Application of Artificial Neural Network Models for Flow Estimation in a Large Constructed Wetlands — Stormwater Treatment Area 2 in South Florida
Publication: World Environmental and Water Resources Congress 2008: Ahupua'A
Abstract
The South Florida Water Management District (District) is responsible for managing water resources in 16-counties over a 46,439-square kilometer (17,930 square-mile) area. The District's area extends from Orlando to Key West and from the Gulf of Mexico to the Atlantic Ocean and contains the country's second largest freshwater lake, Lake Okeechobee, and the world-famous Everglades wetlands. The District manages water in one of the most diverse and complex ecosystems in the world — the interconnected Kissimmee-Okeechobee-Everglades system. The District's routine work includes buying and managing land, restoring floodplains, revitalizing shoreline habitats, and protecting wetlands. The District's mission is to provide regional flood control, water supply, and water quality protection as well as ecosystem restoration. During last ten years, the District has constructed and operates six Stormwater Treatment Areas that are large constructed wetlands to reduce the nutrients in water. Specially, six Stormwater Treatment Areas are designed to reduce the level of phosphorus entering the Everglades.

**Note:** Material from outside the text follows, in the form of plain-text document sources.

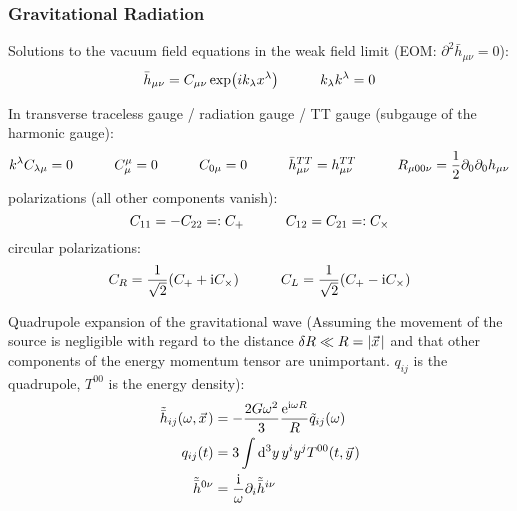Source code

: 		\subsubsection{Gravitational Radiation}
			Solutions to the vacuum field equations in the weak field limit (EOM: $\partial^2 \bar{h}_{\mu\nu} = 0$):
			\begin{equation}
				\bar{h}_{\mu\nu} = C_{\mu\nu} \exp(i k_\lambda x^\lambda) \hspace{30pt} k_\lambda k^\lambda = 0
			\end{equation}

			\noindent
			In transverse traceless gauge / radiation gauge / TT gauge (subgauge of the harmonic gauge):
			\begin{equation}
				\begin{aligned}
					k^\lambda C_{\lambda\mu} &= 0
					\hspace{30pt} C^\mu_\mu = 0
					\hspace{30pt} C_{0\mu} = 0
					\hspace{30pt} \bar{h}_{\mu\nu}^{TT} = {h}_{\mu\nu}^{TT}
					\hspace{30pt} R_{\mu 0 0 \nu} = \frac{1}{2} \partial_0 \partial_0 h_{\mu\nu} \\
				\end{aligned}
			\end{equation}
			polarizations (all other components vanish):
			\begin{equation}
				C_{11} = -C_{22} =: C_+
				\hspace{30pt} C_{12} = C_{21} =: C_\times
			\end{equation}
			circular polarizations:
			\begin{equation}
				C_R = \frac{1}{\sqrt{2}} (C_+ + \mathrm{i} C_\times)
				\hspace{30pt} C_L = \frac{1}{\sqrt{2}} (C_+ - \mathrm{i} C_\times)
			\end{equation}

			\noindent
			Quadrupole expansion of the gravitational wave (Assuming the movement of the source is negligible with regard to the distance $\delta R \ll R=\abs{\vec{x}}$ and that other components of the energy momentum tensor are unimportant. $q_{ij}$ is the quadrupole, $T^{00}$ is the energy density):
			\begin{equation}
				\begin{aligned}
					\tilde{\bar{h}}_{ij}(\omega,\vec{x}) &= -\frac{2G\omega^2}{3}\frac{\ex^{\i\omega R}}{R} \tilde{q}_{ij}(\omega) \\
					q_{ij}(t) &= 3\int \dd^3 y\, y^i y^j T^{00}(t,\vec{y}) \\
					\tilde{\bar{h}}^{0\nu} &= \frac{\i}{\omega}\partial_i \tilde{\bar{h}}^{i\nu}
				\end{aligned}
			\end{equation}

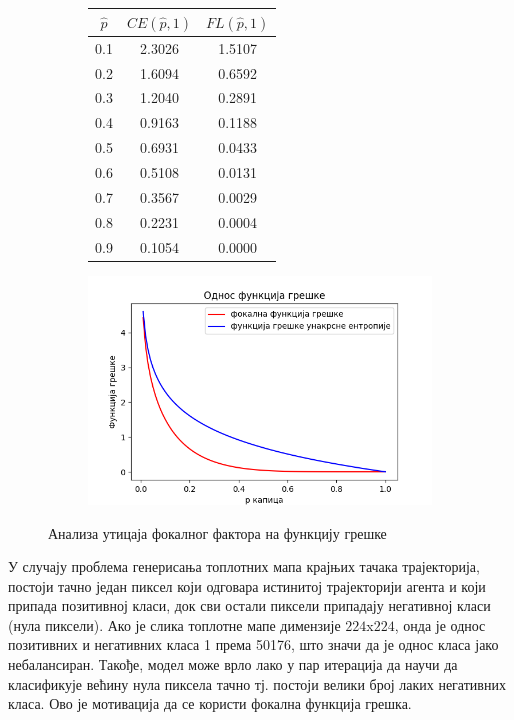 \documentclass[11pt,oneside]{memoir}
\begin{document}
\begin{figure}[H]
  \centering
  \begin{subfigure}{5cm}
    \begin{table}[H]
      \begin{tabular}{c|c|c}
        $\hat{p}$ & $CE(\hat{p}, 1)$ & $FL(\hat{p}, 1)$ \\
        \hline
        0.1 & 2.3026 & 1.5107 \\
        0.2 & 1.6094 & 0.6592 \\
        0.3 & 1.2040 & 0.2891 \\
        0.4 & 0.9163 & 0.1188 \\
        0.5 & 0.6931 & 0.0433 \\
        0.6 & 0.5108 & 0.0131 \\
        0.7 & 0.3567 & 0.0029 \\
        0.8 & 0.2231 & 0.0004 \\
        0.9 & 0.1054 & 0.0000    
      \end{tabular}
    \end{table}
  \end{subfigure}
  \begin{subfigure}{7cm}
    \includegraphics[width=1.0\textwidth]{images/fl_vs_ce.png}
  \end{subfigure}
  \caption{Анализа утицаја фокалног фактора на функцију грешке \label{fl-table}}
\end{figure}

У случају проблема генерисања топлотних мапа крајњих тачака трајекторија, постоји тачно један пиксел који одговара истинитој трајекторији
агента и који припада позитивној класи, док сви остали пиксели припадају негативној класи (нула пиксели). Ако је слика топлотне мапе димензије 
$224$x$224$, онда је однос позитивних и негативних класа
1 према 50176, што значи да је однос класа јако небалансиран. Такође, модел може врло лако у пар итерација да научи
да класификује већину нула пиксела тачно тј. постоји велики број лаких негативних класа. Ово је мотивација да се користи фокална функција грешка.
\end{document}
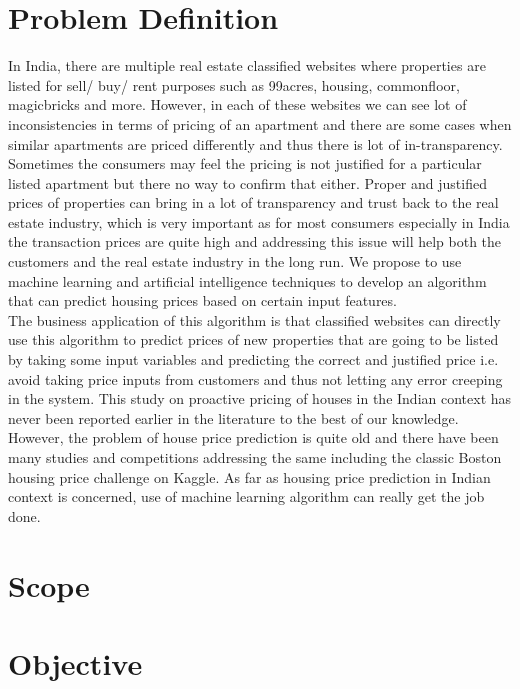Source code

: \section{Problem Definition}
In India, there are multiple real estate classified websites where properties are listed for sell/ buy/ rent purposes such as 99acres, housing, commonfloor, magicbricks and more. However, in each of these websites we can see lot of inconsistencies in terms of pricing of an apartment and there are some cases when similar apartments are priced differently and thus there is lot of in-transparency. Sometimes the consumers may feel the pricing is not justified for a particular listed
apartment but there no way to confirm that either. Proper and justified prices of properties can bring in a lot of transparency and trust back to the real estate industry, which is very important as for most consumers especially in India the transaction prices are quite high and addressing this issue will help both the customers and the real estate industry in the long run. We propose to use machine learning and artificial intelligence techniques to develop an algorithm that can predict housing prices based on certain input features.\\
The business application of this algorithm is that classified websites can directly use this algorithm to predict prices of new properties that are going to be listed by taking some input variables and predicting the correct and justified price i.e. avoid taking price inputs from customers and thus not letting any error creeping in the system. This study on proactive pricing of houses in the Indian context has never been reported earlier in the literature to the best of our knowledge.\\
However, the problem of house price prediction is quite old and there have been many studies and competitions addressing the same including the classic Boston housing price challenge on Kaggle. As far as housing price prediction in Indian context is concerned, use of machine learning algorithm can really get the job done.




\section{Scope}
\section{Objective}

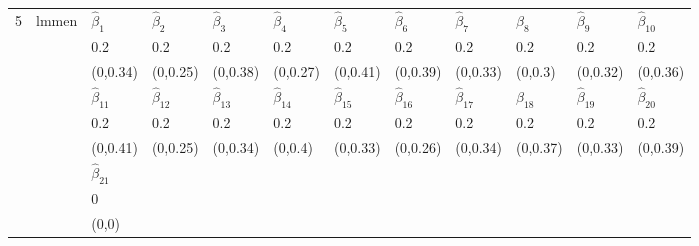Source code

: \documentclass[varwidth, border={10 5 400 5}]{standalone}
\begin{document}
\begin{table}[ht]
\centering
\begin{tabular}{llllllllllll}
  \hline
  \hline
\multirow{9}{*}{5} & \multirow{9}{*}{lmmen} & $\hat{\beta}_{1}$ & $\hat{\beta}_{2}$ & $\hat{\beta}_{3}$ & $\hat{\beta}_{4}$ & $\hat{\beta}_{5}$ & $\hat{\beta}_{6}$ & $\hat{\beta}_{7}$ & $\hat{\beta}_{8}$ & $\hat{\beta}_{9}$ & $\hat{\beta}_{10}$ \\ 
   &  & 0.2 & 0.2 & 0.2 & 0.2 & 0.2 & 0.2 & 0.2 & 0.2 & 0.2 & 0.2 \\ 
   &  & (0,0.34) & (0,0.25) & (0,0.38) & (0,0.27) & (0,0.41) & (0,0.39) & (0,0.33) & (0,0.3) & (0,0.32) & (0,0.36) \\ 
   &  & $\hat{\beta}_{11}$ & $\hat{\beta}_{12}$ & $\hat{\beta}_{13}$ & $\hat{\beta}_{14}$ & $\hat{\beta}_{15}$ & $\hat{\beta}_{16}$ & $\hat{\beta}_{17}$ & $\hat{\beta}_{18}$ & $\hat{\beta}_{19}$ & $\hat{\beta}_{20}$ \\ 
   &  & 0.2 & 0.2 & 0.2 & 0.2 & 0.2 & 0.2 & 0.2 & 0.2 & 0.2 & 0.2 \\ 
   &  & (0,0.41) & (0,0.25) & (0,0.34) & (0,0.4) & (0,0.33) & (0,0.26) & (0,0.34) & (0,0.37) & (0,0.33) & (0,0.39) \\ 
   &  & $\hat{\beta}_{21}$ &  &  &  &  &  &  &  &  &  \\ 
   &  & 0 &  &  &  &  &  &  &  &  &  \\ 
   &  & (0,0) &  &  &  &  &  &  &  &  &  \\ 
   \hline
\end{tabular}
\end{table}
\end{document}
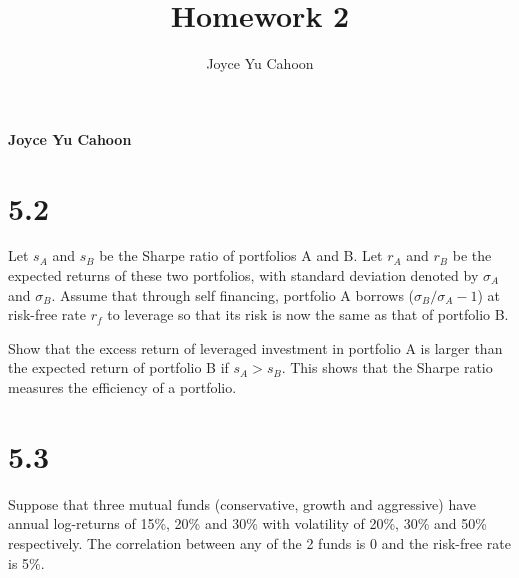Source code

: \documentclass[11pt,]{article}
\title{Homework 2  }
\author{\Large Joyce Yu Cahoon\vspace{0.05in} \newline\normalsize\emph{}  }
\date{}
\newcommand*{\authorfont}{\fontfamily{phv}\selectfont}
\begin{document}
%

{%
\setlength{\parindent}{0pt}
\thispagestyle{plain}
{\fontsize{18}{20}\selectfont\raggedright 
\maketitle  %

}

{
  \vskip 13.5pt\relax \normalsize\fontsize{11}{12} 
  \textbf{\authorfont Joyce Yu Cahoon} \hskip 15pt \emph{\small }   
  
}

}






\vskip 6.5pt


\noindent  \hypertarget{section}{%
\section{5.2}\label{section}}

Let \(s_A\) and \(s_B\) be the Sharpe ratio of portfolios A and B. Let
\(r_A\) and \(r_B\) be the expected returns of these two portfolios,
with standard deviation denoted by \(\sigma_A\) and \(\sigma_B\). Assume
that through self financing, portfolio A borrows
(\(\sigma_B/\sigma_A-1\)) at risk-free rate \(r_f\) to leverage so that
its risk is now the same as that of portfolio B.

Show that the excess return of leveraged investment in portfolio A is
larger than the expected return of portfolio B if \(s_A > s_B\). This
shows that the Sharpe ratio measures the efficiency of a portfolio.

\hypertarget{section-1}{%
\section{5.3}\label{section-1}}

Suppose that three mutual funds (conservative, growth and aggressive)
have annual log-returns of 15\%, 20\% and 30\% with volatility of 20\%,
30\% and 50\% respectively. The correlation between any of the 2 funds
is 0 and the risk-free rate is 5\%.
\end{document}
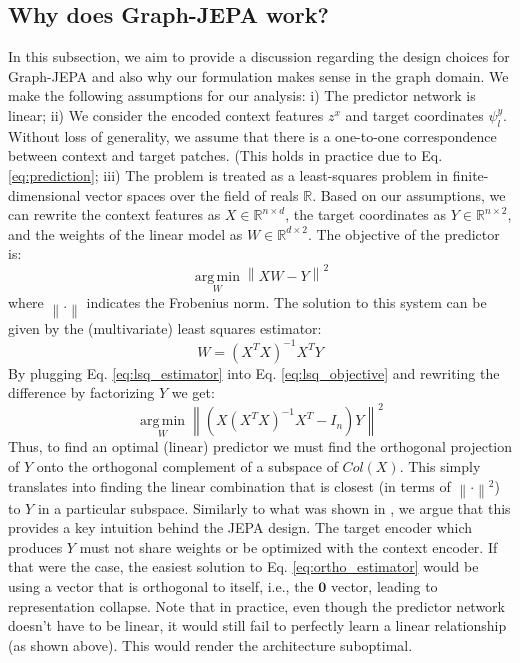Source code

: \documentclass{article} \usepackage{iclr2024_conference,times}
\DeclareMathOperator*{\argmin}{arg\,min}
\begin{document}
\subsection{Why does Graph-JEPA work?} \label{met:formal_discussion}
In this subsection, we aim to provide a discussion regarding the design choices for Graph-JEPA and also why our formulation makes sense in the graph domain. We make the following assumptions for our analysis: i) The predictor network is linear; ii) We consider the encoded context features $z^x$ and target coordinates $\psi^y_l$. Without loss of generality, we assume that there is a one-to-one correspondence between context and target patches. (This holds in practice due to Eq. \ref{eq:prediction}; iii) The problem is treated as a least-squares problem in finite-dimensional vector spaces over the field of reals $\mathbb{R}$. Based on our assumptions, we can rewrite the context features as $X \in \mathbb{R}^{n \times d}$, the target coordinates as $Y \in \mathbb{R}^{n \times 2}$, and the weights of the linear model as $W \in \mathbb{R}^{d \times 2}$. The objective of the predictor is:
\begin{equation} \label{eq:lsq_objective}
   \argmin\limits_{W} \left\| XW - Y \right\|^2
\end{equation} 
where $\left\| . \right\|$ indicates the Frobenius norm. The solution to this system can be given by the (multivariate) least squares estimator:
\begin{equation} \label{eq:lsq_estimator}
    W = (X^TX)^{-1}X^TY
\end{equation}
By plugging Eq. \ref{eq:lsq_estimator} into Eq. \ref{eq:lsq_objective} and rewriting the difference by factorizing $Y$ we get:
\begin{equation} \label{eq:ortho_estimator}
   \argmin\limits_{W} \left\|  (X(X^TX)^{-1}X^T - I_n)Y \right\|^2
\end{equation}
Thus, to find an optimal (linear) predictor we must find the orthogonal projection of $Y$ onto the orthogonal complement of a subspace of $Col(X)$. This simply translates into finding the linear combination that is closest (in terms of $\left\| \cdot \right\|^2$) to $Y$ in a particular subspace. Similarly to what was shown in \citet{richemond2023edge}, we argue that this provides a key intuition behind the JEPA design. The target encoder which produces $Y$ must not share weights or be optimized with the context encoder. If that were the case, the easiest solution to Eq. \ref{eq:ortho_estimator} would be using a vector that is orthogonal to itself, i.e., the $\mathbf{0}$ vector, leading to representation collapse. Note that in practice, even though the predictor network doesn't have to be linear, it would still fail to perfectly learn a linear relationship (as shown above). This would render the architecture suboptimal. 
\end{document}
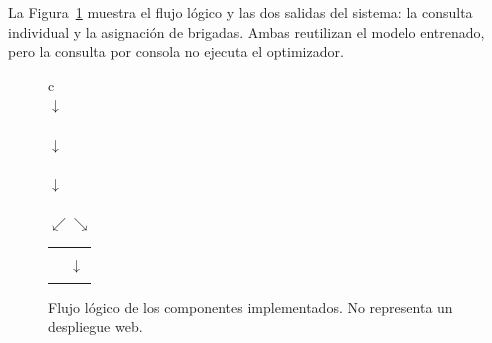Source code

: \documentclass[12pt]{article}
\begin{document}
La Figura~\ref{fig:flujo_sistema} muestra el flujo lógico y las dos salidas del sistema: la consulta individual y la asignación de brigadas. Ambas reutilizan el modelo entrenado, pero la consulta por consola no ejecuta el optimizador.

\begin{figure}[H]
\centering
\setlength{\fboxsep}{7pt}
\small
\begin{tabular}{c}
\\[2pt]
$\downarrow$\\[2pt]
\\[2pt]
$\downarrow$\\[2pt]
\\[2pt]
$\downarrow$\\[2pt]
\\[2pt]
$\swarrow$\hspace{7cm}$\searrow$\\[2pt]
\begin{tabular}{@{}c@{\hspace{0.5cm}}c@{}}
\fbox{\parbox{5.8cm}{\centering\textbf{Consulta individual}\\Nombre o código del municipio\\Salida descriptiva en consola}}&
\fbox{\parbox{5.8cm}{\centering\textbf{Asignación MILP}\\Probabilidad, vulnerabilidad y distancia\\Flota y cuota de resguardos}}\\[2pt]
&$\downarrow$\\[2pt]
&\fbox{\parbox{5.8cm}{\centering\textbf{Plan de despacho}\\Municipios seleccionados\\Exportación a CSV}}
\end{tabular}
\end{tabular}
\caption{Flujo lógico de los componentes implementados. No representa un despliegue web.}
\label{fig:flujo_sistema}
\end{figure}
\end{document}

Stormwater Treatment Area 2 (STA-2) is located in southern Palm Beach County and captures stormwater runoff originating from the S-6 watershed, upstream of the S-6 pump station. The STA is populated with sawgrass and cattail to reduce phosphorus levels, before it is released into Water Conservation Area 2A. STA-2 has many water control structures including pumps and gated culverts and spillways. These water control structures have complex hydraulic conditions that require a set of complex physics-based flow estimating equations. The Artificial Neural Network (ANN) models were developed, tested and validated for flow estimation purpose at the water control structures. Their application in estimating flow and missing tail water elevations at water control structures culverts G331 and G333, and spillway G332 were successfully demonstrated in a case study.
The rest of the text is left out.